What are your favourite tricks for making things easier? Let's have one per answer so people can vote them up if they agree. Also, try to illustrate your answer with an example.
Using the built-in profiler to see where the hot parts of my code are:
profile on
% some lines of code
profile off
profile viewer
or just using the built in tic and toc to get quick timings:
tic;
% some lines of code
toc;
Directly extracting the elements of a matrix that satisfy a particular condition, using logical arrays:
x = rand(1,50) .* 100;
xpart = x( x > 20 & x < 35);
Now xpart contains only those elements of x which lie in the specified range.
Provide quick access to other function documentation by adding a "SEE ALSO" line to the help comments. First, you must include the name of the function in all caps as the first comment line. Do your usual comment header stuff, then put SEE ALSO with a comma separated list of other related functions.
function y = transmog(x)
%TRANSMOG Transmogrifies a matrix X using reverse orthogonal eigenvectors
%
% Usage:
% y = transmog(x)
%
% SEE ALSO
% UNTRANSMOG, TRANSMOG2
When you type "help transmog" at the command line, you will see all the comments in this comment header, with hyperlinks to the comment headers for the other functions listed.
Turn a matrix into a vector using a single colon.
x = rand(4,4);
x(:)
Vectorizing loops. There are lots of ways to do this, and it is entertaining to look for loops in your code and see how they can be vectorized. The performance is astonishingly faster with vector operations!
Anonymous functions, for a few reasons:
to make a quick function for one-off uses, like 3x^2+2x+7. (see listing below) This is useful for functions like quad and fminbnd that take functions as arguments. It's also convenient in scripts (.m files that don't start with a function header) since unlike true functions you can't include subfunctions.

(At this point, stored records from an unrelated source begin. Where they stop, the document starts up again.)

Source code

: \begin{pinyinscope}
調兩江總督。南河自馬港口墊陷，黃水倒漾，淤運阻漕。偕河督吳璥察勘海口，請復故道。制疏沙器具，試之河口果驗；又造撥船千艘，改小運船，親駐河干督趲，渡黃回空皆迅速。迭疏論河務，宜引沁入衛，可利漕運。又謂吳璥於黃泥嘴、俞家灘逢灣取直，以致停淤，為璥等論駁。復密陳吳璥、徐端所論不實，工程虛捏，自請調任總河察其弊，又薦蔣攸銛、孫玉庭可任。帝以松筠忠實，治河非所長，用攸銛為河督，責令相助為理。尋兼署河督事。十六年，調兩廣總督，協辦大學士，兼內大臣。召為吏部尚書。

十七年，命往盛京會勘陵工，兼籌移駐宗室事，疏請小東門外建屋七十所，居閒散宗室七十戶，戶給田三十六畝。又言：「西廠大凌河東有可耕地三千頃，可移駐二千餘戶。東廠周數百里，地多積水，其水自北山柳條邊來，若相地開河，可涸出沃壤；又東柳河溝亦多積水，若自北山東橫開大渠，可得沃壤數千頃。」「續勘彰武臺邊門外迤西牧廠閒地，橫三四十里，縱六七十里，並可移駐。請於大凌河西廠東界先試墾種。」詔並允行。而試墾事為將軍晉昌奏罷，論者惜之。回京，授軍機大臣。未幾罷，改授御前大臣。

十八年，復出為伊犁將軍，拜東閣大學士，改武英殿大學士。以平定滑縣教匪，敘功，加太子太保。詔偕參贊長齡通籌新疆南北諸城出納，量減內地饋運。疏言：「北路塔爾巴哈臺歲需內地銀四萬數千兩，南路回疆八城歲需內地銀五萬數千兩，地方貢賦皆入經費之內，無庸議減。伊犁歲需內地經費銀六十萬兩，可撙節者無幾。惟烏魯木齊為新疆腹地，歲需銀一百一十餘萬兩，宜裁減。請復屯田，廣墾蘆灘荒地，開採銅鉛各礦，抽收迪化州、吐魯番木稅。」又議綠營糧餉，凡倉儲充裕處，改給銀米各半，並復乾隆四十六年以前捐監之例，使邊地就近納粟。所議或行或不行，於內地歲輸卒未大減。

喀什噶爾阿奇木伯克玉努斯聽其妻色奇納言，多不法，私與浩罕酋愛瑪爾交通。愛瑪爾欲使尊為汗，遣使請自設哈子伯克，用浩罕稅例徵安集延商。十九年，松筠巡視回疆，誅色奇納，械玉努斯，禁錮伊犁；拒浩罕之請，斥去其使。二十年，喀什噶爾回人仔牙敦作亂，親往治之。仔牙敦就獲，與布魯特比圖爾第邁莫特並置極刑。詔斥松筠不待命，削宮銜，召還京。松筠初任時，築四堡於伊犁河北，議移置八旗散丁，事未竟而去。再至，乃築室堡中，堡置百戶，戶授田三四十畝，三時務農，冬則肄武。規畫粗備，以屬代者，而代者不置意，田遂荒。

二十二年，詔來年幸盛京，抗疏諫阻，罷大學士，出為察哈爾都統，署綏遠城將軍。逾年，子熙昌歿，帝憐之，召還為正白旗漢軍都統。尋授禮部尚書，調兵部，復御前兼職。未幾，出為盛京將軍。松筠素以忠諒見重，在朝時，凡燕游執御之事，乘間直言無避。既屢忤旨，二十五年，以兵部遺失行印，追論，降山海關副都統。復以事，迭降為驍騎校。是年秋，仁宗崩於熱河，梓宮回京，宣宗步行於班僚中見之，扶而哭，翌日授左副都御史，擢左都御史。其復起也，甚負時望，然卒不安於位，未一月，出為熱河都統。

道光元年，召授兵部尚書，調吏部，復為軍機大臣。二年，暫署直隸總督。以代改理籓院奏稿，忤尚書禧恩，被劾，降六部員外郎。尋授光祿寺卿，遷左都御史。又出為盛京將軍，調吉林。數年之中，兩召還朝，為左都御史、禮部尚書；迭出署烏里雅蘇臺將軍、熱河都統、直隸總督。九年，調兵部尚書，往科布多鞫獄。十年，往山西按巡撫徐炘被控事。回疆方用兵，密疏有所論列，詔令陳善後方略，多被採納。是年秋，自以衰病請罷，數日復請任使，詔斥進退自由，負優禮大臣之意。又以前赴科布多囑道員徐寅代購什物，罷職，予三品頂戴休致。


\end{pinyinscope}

for closures -- although anonymous functions are a little limiting as there doesn't seem to be a way to have assignment within them to mutate state.
.
% quick functions
f = #(x) 3*x.^2 + 2*x + 7;
t = (0:0.001:1);
plot(t,f(t),t,f(2*t),t,f(3*t));
% closures (linfunc below is a function that returns a function,
% and the outer functions arguments are held for the lifetime
% of the returned function.
linfunc = #(m,b) #(x) m*x+b;
C2F = linfunc(9/5, 32);
F2C = linfunc(5/9, -32*5/9);
Matlab's bsxfun, arrayfun, cellfun, and structfun are quite interesting and often save a loop.
M = rand(1000, 1000);
v = rand(1000, 1);
c = bsxfun(#plus, M, v);
This code, for instance, adds column-vector v to each column of matrix M.
Though, in performance critical parts of your application you should benchmark these functions versus the trivial for-loop because often loops are still faster.
LaTeX mode for formulas in graphs: In one of the recent releases (R2006?) you add the additional arguments ,'Interpreter','latex' at the end of a function call and it will use LaTeX rendering. Here's an example:
t=(0:0.001:1);
plot(t,sin(2*pi*[t ; t+0.25]));
xlabel('t');
ylabel('$\hat{y}_k=sin 2\pi (t+{k \over 4})$','Interpreter','latex');
legend({'$\hat{y}_0$','$\hat{y}_1$'},'Interpreter','latex');
Not sure when they added it, but it works with R2006b in the text(), title(), xlabel(), ylabel(), zlabel(), and even legend() functions. Just make sure the syntax you are using is not ambiguous (so with legend() you need to specify the strings as a cell array).
Using xlim and ylim to draw vertical and horizontal lines. Examples:
Draw a horizontal line at y=10:
line(xlim, [10 10])
Draw vertical line at x=5:
line([5 5], ylim)
Here's a quick example:
I find the comma separated list syntax quite useful for building function calls:
% Build a list of args, like so:
args = {'a', 1, 'b', 2};
% Then expand this into arguments:
output = func(args{:})
Here's a bunch of nonobvious functions that are useful from time to time:
mfilename (returns the name of the currently running MATLAB script)
dbstack (gives you access to the names & line numbers of the matlab function stack)
keyboard (stops execution and yields control to the debugging prompt; this is why there's a K in the debug prompt K>>
dbstop error (automatically puts you in debug mode stopped at the line that triggers an error)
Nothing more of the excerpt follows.